_TASK INPUT:_
● ● ●

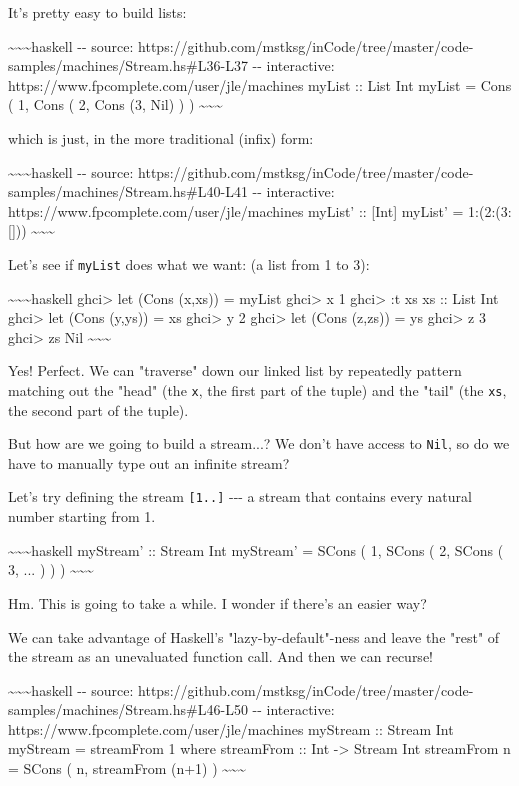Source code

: \documentclass[]{article}
\begin{document}
It's pretty easy to build lists:

\textasciitilde{}\textasciitilde{}\textasciitilde{}haskell -\/- source:
https://github.com/mstksg/inCode/tree/master/code-samples/machines/Stream.hs\#L36-L37
-\/- interactive: https://www.fpcomplete.com/user/jle/machines myList :: List
Int myList = Cons ( 1, Cons ( 2, Cons (3, Nil) ) )
\textasciitilde{}\textasciitilde{}\textasciitilde{}

which is just, in the more traditional (infix) form:

\textasciitilde{}\textasciitilde{}\textasciitilde{}haskell -\/- source:
https://github.com/mstksg/inCode/tree/master/code-samples/machines/Stream.hs\#L40-L41
-\/- interactive: https://www.fpcomplete.com/user/jle/machines myList' ::
{[}Int{]} myList' = 1:(2:(3:{[}{]}))
\textasciitilde{}\textasciitilde{}\textasciitilde{}

Let's see if \texttt{myList} does what we want: (a list from 1 to 3):

\textasciitilde{}\textasciitilde{}\textasciitilde{}haskell ghci\textgreater{}
let (Cons (x,xs)) = myList ghci\textgreater{} x 1 ghci\textgreater{} :t xs xs ::
List Int ghci\textgreater{} let (Cons (y,ys)) = xs ghci\textgreater{} y 2
ghci\textgreater{} let (Cons (z,zs)) = ys ghci\textgreater{} z 3
ghci\textgreater{} zs Nil \textasciitilde{}\textasciitilde{}\textasciitilde{}

Yes! Perfect. We can "traverse" down our linked list by repeatedly pattern
matching out the "head" (the \texttt{x}, the first part of the tuple) and the
"tail" (the \texttt{xs}, the second part of the tuple).

But how are we going to build a stream...? We don't have access to \texttt{Nil},
so do we have to manually type out an infinite stream?

Let's try defining the stream \texttt{{[}1..{]}} -\/-\/- a stream that contains
every natural number starting from 1.

\textasciitilde{}\textasciitilde{}\textasciitilde{}haskell myStream' :: Stream
Int myStream' = SCons ( 1, SCons ( 2, SCons ( 3, ... ) ) )
\textasciitilde{}\textasciitilde{}\textasciitilde{}

Hm. This is going to take a while. I wonder if there's an easier way?

We can take advantage of Haskell's "lazy-by-default"-ness and leave the "rest"
of the stream as an unevaluated function call. And then we can recurse!

\textasciitilde{}\textasciitilde{}\textasciitilde{}haskell -\/- source:
https://github.com/mstksg/inCode/tree/master/code-samples/machines/Stream.hs\#L46-L50
-\/- interactive: https://www.fpcomplete.com/user/jle/machines myStream ::
Stream Int myStream = streamFrom 1 where streamFrom :: Int -\textgreater{}
Stream Int streamFrom n = SCons ( n, streamFrom (n+1) )
\textasciitilde{}\textasciitilde{}\textasciitilde{}
\end{document}
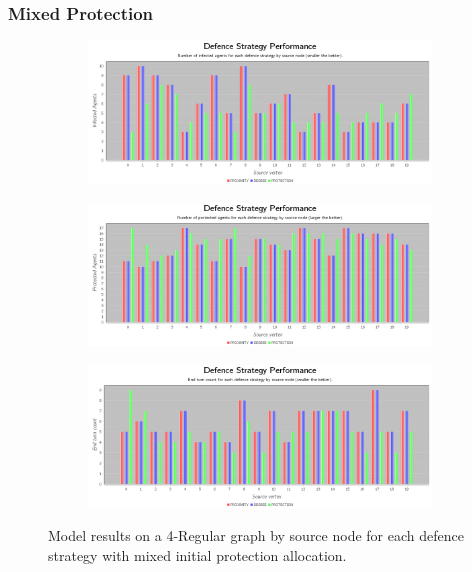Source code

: \documentclass[results.tex]{subfiles}
\begin{document}
\newpage


\subsubsection{Mixed Protection}



\newpage

\begin{figure}[!ht]
\centering
     \begin{subfigure}[b]{0.9\textwidth}
         \centering
         \includegraphics[width=\textwidth]{Mixed/MixedInfectedChart}
         \label{fig:4reg-mix-infected}
     \end{subfigure}
     \vfill
     \begin{subfigure}[b]{0.9\textwidth}
         \centering
         \includegraphics[width=\textwidth]{Mixed/MixedProtectedChart}
         \label{fig:4reg-mix-protected}
     \end{subfigure}
     \vfill
     \begin{subfigure}[b]{0.9\textwidth}
         \centering
         \includegraphics[width=\textwidth]{Mixed/MixedEndTurnChart}
         \label{fig:4reg-mix-end}
     \end{subfigure}
        \caption{Model results on a 4-Regular graph by source node for each defence strategy with mixed initial protection allocation.}
        \label{fig:4reg-mix-charts}
\end{figure}
\end{document}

● ● ●

_INSTRUCTIONS TO FOLLOW:_ Copy out each line of the records where the string "texttt" appears.

_EXERCISE RESULT:_
Let's see if \texttt{myList} does what we want: (a list from 1 to 3):
matching out the "head" (the \texttt{x}, the first part of the tuple) and the
"tail" (the \texttt{xs}, the second part of the tuple).
But how are we going to build a stream...? We don't have access to \texttt{Nil},
Let's try defining the stream \texttt{{[}1..{]}} -\/-\/- a stream that contains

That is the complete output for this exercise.